Marginal value of RT-PCR testing in patients with clinically suspected Covid-19 infection. Estimation and evaluation using testing propensity-score weights. (a) Decision paths of the tree, applied to evaluation patients. A decision tree classifier is trained on 80% of the tested patients. It predict RT-PCR positivity using 12 features: breathlessness, anorexia, tiredness, digestive signs (diarrhea/vomiting), conjunctivitis, cutaneous symptoms (rash/frostbites), shivers, myalgia, cough, fever, cardiopulmonary symptoms (breathlessness + chest pain/oppression) and chemosensory impairment (anosmia/ageusia). We evaluate the decision tree on 20% held-out patients and illustrate how it splits this population. Each node is a splitting criterion (presence of the symptoms to the top, absence to the bottom).
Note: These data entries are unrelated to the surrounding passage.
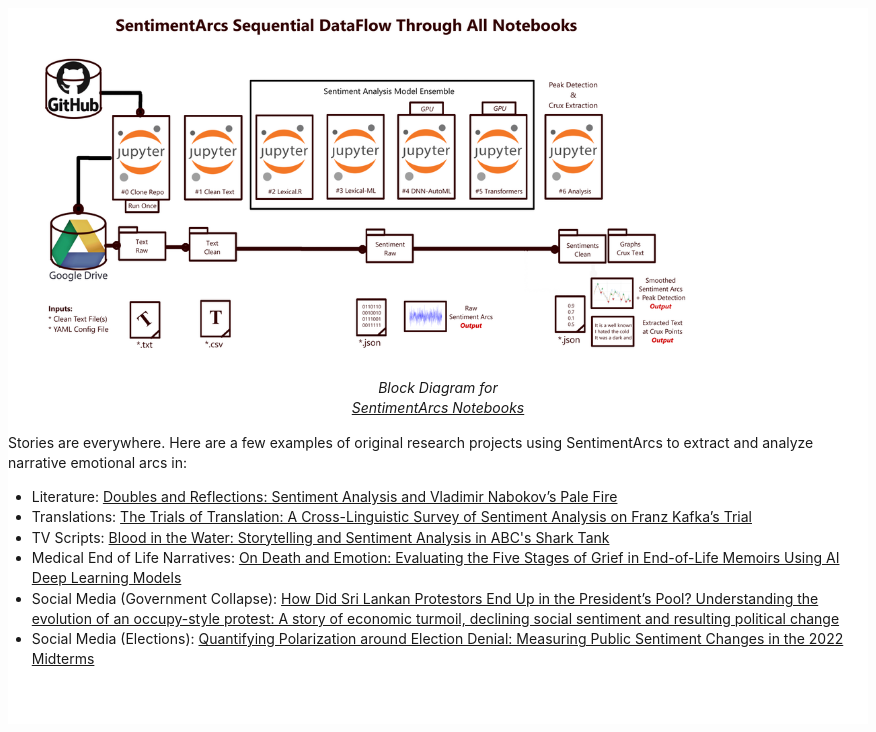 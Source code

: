 <img src="images/fig_sentimentarcs_blocks.png" alt="Trulli" style="width:80%">
</center>
<figcaption align = "center"><br><i>Block Diagram for <br><a href="https://github.com/jon-chun/sentimentarcs_notebooks">SentimentArcs Notebooks</a></i><br></figcaption>
</figure>

Stories are everywhere. Here are a few examples of original research projects using SentimentArcs to extract and analyze narrative emotional arcs in:
* Literature: <a href="https://digital.kenyon.edu/dh_iphs_ai/12/">Doubles and Reflections: Sentiment Analysis and Vladimir Nabokov’s Pale Fire</a>
* Translations: <a href="https://digital.kenyon.edu/dh_iphs_prog/55/">The Trials of Translation: A Cross-Linguistic Survey of Sentiment Analysis on Franz Kafka’s Trial</a> 
* TV Scripts: <a href="https://digital.kenyon.edu/dh_iphs_ss/4/">Blood in the Water: Storytelling and Sentiment Analysis in ABC's Shark Tank</a>
* Medical End of Life Narratives: <a href="https://digital.kenyon.edu/dh_iphs_ss/20/">On Death and Emotion: Evaluating the Five Stages of Grief in End-of-Life Memoirs Using AI Deep Learning Models</a>
* Social Media (Government Collapse): <a href="https://digital.kenyon.edu/dh_iphs_prog/59/">How Did Sri Lankan Protestors End Up in the President’s Pool? Understanding the evolution of an occupy-style protest: A story of economic turmoil, declining social sentiment and resulting political change</a>
* Social Media (Elections): <a href="https://digital.kenyon.edu/dh_iphs_prog/66/">Quantifying Polarization around Election Denial: Measuring Public Sentiment Changes in the 2022 Midterms</a>

<br></br>

<figure>
<center> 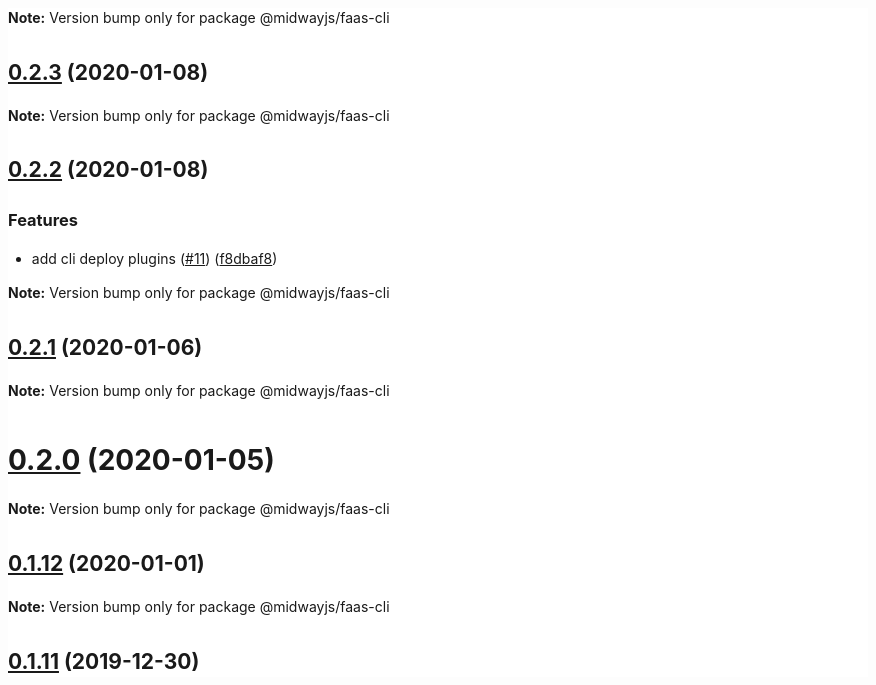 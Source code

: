 **Note:** Version bump only for package @midwayjs/faas-cli





## [0.2.3](https://github.com/midwayjs/midway-faas/compare/v0.2.2...v0.2.3) (2020-01-08)

**Note:** Version bump only for package @midwayjs/faas-cli





## [0.2.2](https://github.com/midwayjs/midway-faas/compare/v0.2.1...v0.2.2) (2020-01-08)


### Features

* add cli deploy plugins ([#11](https://github.com/midwayjs/midway-faas/issues/11)) ([f8dbaf8](https://github.com/midwayjs/midway-faas/commit/f8dbaf8f0010731faeda48e1c30be72f2f912791))







**Note:** Version bump only for package @midwayjs/faas-cli





## [0.2.1](https://github.com/midwayjs/midway-faas/compare/v0.2.0...v0.2.1) (2020-01-06)

**Note:** Version bump only for package @midwayjs/faas-cli





# [0.2.0](https://github.com/midwayjs/midway-faas/compare/v0.1.12...v0.2.0) (2020-01-05)

**Note:** Version bump only for package @midwayjs/faas-cli





## [0.1.12](https://github.com/midwayjs/midway-faas/compare/v0.1.11...v0.1.12) (2020-01-01)

**Note:** Version bump only for package @midwayjs/faas-cli





## [0.1.11](https://github.com/midwayjs/midway-faas/compare/v0.1.10...v0.1.11) (2019-12-30)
The colour of each node corresponds to the odds ratio of being RT-PCR+ at this stage of the decision path. For each leaf, the probability and odds ratio of being RT-PCR+ are reported (see Figs. S6, S8 and Table S1 for details). (b) Permutation features importance on the evaluation set. The permutation importance is an indicator of the relevance of a feature at predicting RT-PCR positivity. It measures the decrease in the model score (here, average precision) when a single feature is randomly shuffled. We report the permutation importance on the left-out evaluation data (20% of the dataset) for each feature of the decision tree. Error bars are the standard deviations of the importance through 50 different permutations. (c) Performance of the decision tree on the test set. Precision-recall curve of the decision tree on the 20% held-out set of tested patients.